BONE GRAFTING

Bone Grafting

BONE GRAFTING

MAJOR AND MINOR BONE GRAFTING

Over a period of time, the jawbone associated with missing teeth atrophies (shrinks) or is reabsorbed. This often leaves a condition in which there is poor quality and/or quantity of bone suitable for placement of dental implants. In these situations, most patients are not candidates for placement of dental implants without first undergoing bone grafting procedures. Bone grafting procedures allow us to regenerate bone where needed to allow for the placement of dental implants that will be well-supported and stable over time.
A woman is getting her teeth examined by a dentist.
Bone grafting can repair implant sites with inadequate bone structure due to previous extractions, gum disease, or injuries. The bone is either obtained from a tissue bank or a piece of the patient's own bone can be harvested. This bone can then be transplanted to the area of the mouth where it is needed. Sinus lift bone grafts may also be performed to replace bone in the back part of the upper jaw. In addition, special membranes may be utilized that dissolve under the gum and protect the bone graft and encourage bone regeneration. This is called guided bone regeneration or guided tissue regeneration.

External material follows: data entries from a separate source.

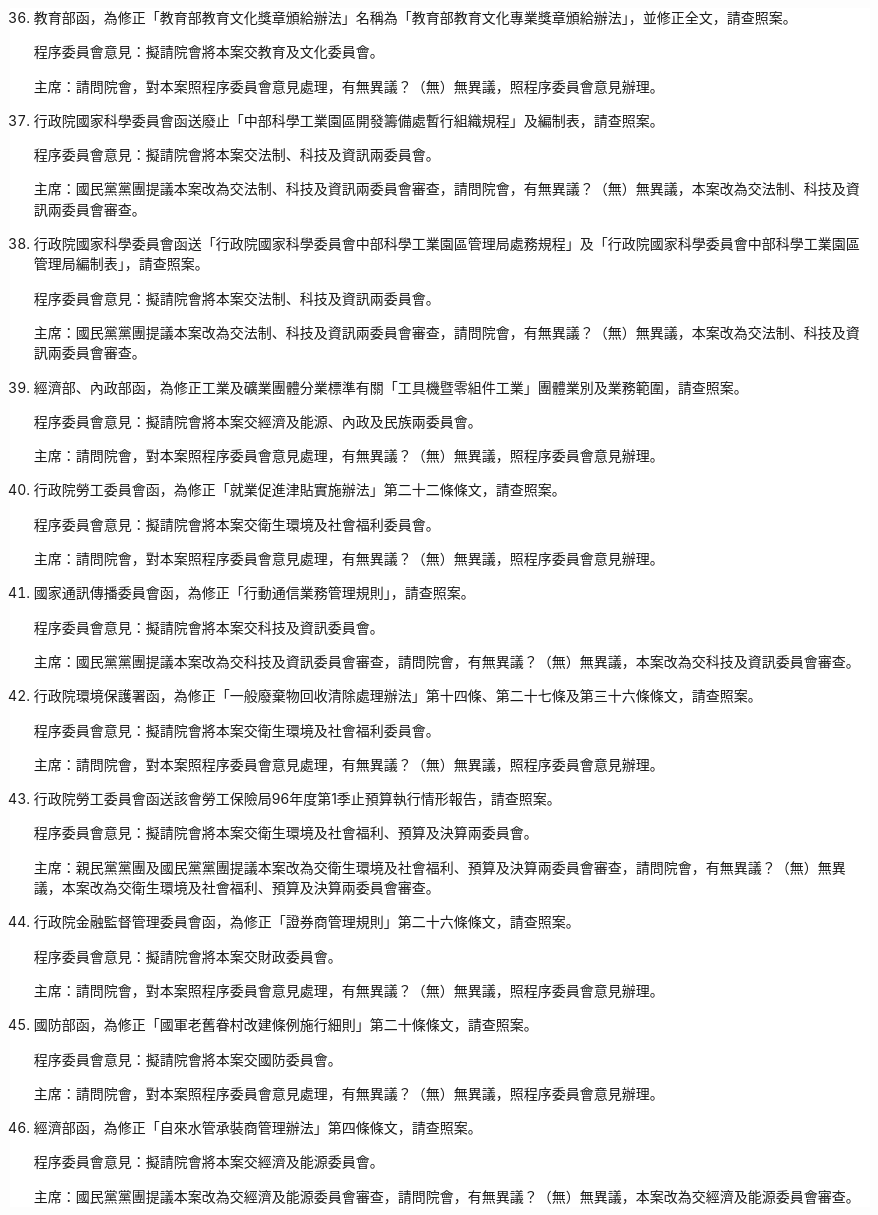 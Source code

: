 36. 教育部函，為修正「教育部教育文化獎章頒給辦法」名稱為「教育部教育文化專業獎章頒給辦法」，並修正全文，請查照案。

    程序委員會意見：擬請院會將本案交教育及文化委員會。

    主席：請問院會，對本案照程序委員會意見處理，有無異議？（無）無異議，照程序委員會意見辦理。

37. 行政院國家科學委員會函送廢止「中部科學工業園區開發籌備處暫行組織規程」及編制表，請查照案。

    程序委員會意見：擬請院會將本案交法制、科技及資訊兩委員會。

    主席：國民黨黨團提議本案改為交法制、科技及資訊兩委員會審查，請問院會，有無異議？（無）無異議，本案改為交法制、科技及資訊兩委員會審查。

38. 行政院國家科學委員會函送「行政院國家科學委員會中部科學工業園區管理局處務規程」及「行政院國家科學委員會中部科學工業園區管理局編制表」，請查照案。

    程序委員會意見：擬請院會將本案交法制、科技及資訊兩委員會。

    主席：國民黨黨團提議本案改為交法制、科技及資訊兩委員會審查，請問院會，有無異議？（無）無異議，本案改為交法制、科技及資訊兩委員會審查。

39. 經濟部、內政部函，為修正工業及礦業團體分業標準有關「工具機暨零組件工業」團體業別及業務範圍，請查照案。

    程序委員會意見：擬請院會將本案交經濟及能源、內政及民族兩委員會。

    主席：請問院會，對本案照程序委員會意見處理，有無異議？（無）無異議，照程序委員會意見辦理。

40. 行政院勞工委員會函，為修正「就業促進津貼實施辦法」第二十二條條文，請查照案。

    程序委員會意見：擬請院會將本案交衛生環境及社會福利委員會。

    主席：請問院會，對本案照程序委員會意見處理，有無異議？（無）無異議，照程序委員會意見辦理。

41. 國家通訊傳播委員會函，為修正「行動通信業務管理規則」，請查照案。

    程序委員會意見：擬請院會將本案交科技及資訊委員會。

    主席：國民黨黨團提議本案改為交科技及資訊委員會審查，請問院會，有無異議？（無）無異議，本案改為交科技及資訊委員會審查。

42. 行政院環境保護署函，為修正「一般廢棄物回收清除處理辦法」第十四條、第二十七條及第三十六條條文，請查照案。

    程序委員會意見：擬請院會將本案交衛生環境及社會福利委員會。

    主席：請問院會，對本案照程序委員會意見處理，有無異議？（無）無異議，照程序委員會意見辦理。

43. 行政院勞工委員會函送該會勞工保險局96年度第1季止預算執行情形報告，請查照案。

    程序委員會意見：擬請院會將本案交衛生環境及社會福利、預算及決算兩委員會。

    主席：親民黨黨團及國民黨黨團提議本案改為交衛生環境及社會福利、預算及決算兩委員會審查，請問院會，有無異議？（無）無異議，本案改為交衛生環境及社會福利、預算及決算兩委員會審查。

44. 行政院金融監督管理委員會函，為修正「證券商管理規則」第二十六條條文，請查照案。

    程序委員會意見：擬請院會將本案交財政委員會。

    主席：請問院會，對本案照程序委員會意見處理，有無異議？（無）無異議，照程序委員會意見辦理。

45. 國防部函，為修正「國軍老舊眷村改建條例施行細則」第二十條條文，請查照案。

    程序委員會意見：擬請院會將本案交國防委員會。

    主席：請問院會，對本案照程序委員會意見處理，有無異議？（無）無異議，照程序委員會意見辦理。

46. 經濟部函，為修正「自來水管承裝商管理辦法」第四條條文，請查照案。

    程序委員會意見：擬請院會將本案交經濟及能源委員會。

    主席：國民黨黨團提議本案改為交經濟及能源委員會審查，請問院會，有無異議？（無）無異議，本案改為交經濟及能源委員會審查。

Major bone grafts are typically performed to repair larger defects of the jaws. These defects may arise as a result of traumatic injuries, tumor surgery, or congenital defects. Large defects are frequently repaired using the patient’s own bone. This bone is harvested from a number of different sites depending on the size of the defect. These procedures are sometimes performed in an operating room and require a hospital stay.
RIDGE EXPANSION
In severe cases, the ridge has been reabsorbed and a bone graft is placed to increase ridge height and/or width. This is a technique used to restore the lost bone dimension when the jaw ridge gets too thin to place conventional implants. In this procedure, the bony ridge of the jaw is literally expanded by mechanical means. Bone graft material can be placed to fill the gap and maintain the increased width after the patient's bone is expanded.
NERVE-REPOSITIONING
The inferior alveolar nerve, which gives feeling to the lower lip and chin, may need to be moved in order to make room for placement of dental implants to the lower jaw. This procedure is limited to the lower jaw and indicated when teeth are missing in the area of the two back molars and/or and 2nd premolar, with the above-mentioned secondary condition. Since this procedure is considered an aggressive approach (there is almost always some temporary and sometimes permanent loss of sensation to the lower lip) we usually try to first consider other options when they are available.

Typically, we remove an outer section of the cheek side of the lower jawbone in order to expose the nerve and vessel canal. Then we isolate the nerve and vessel bundle in that area, and lightly pull it out to the side. At the same time, we will place the implants and safely reposition the nerve. The surgical access is refilled with bone graft material of the surgeon’s choice and the area is closed.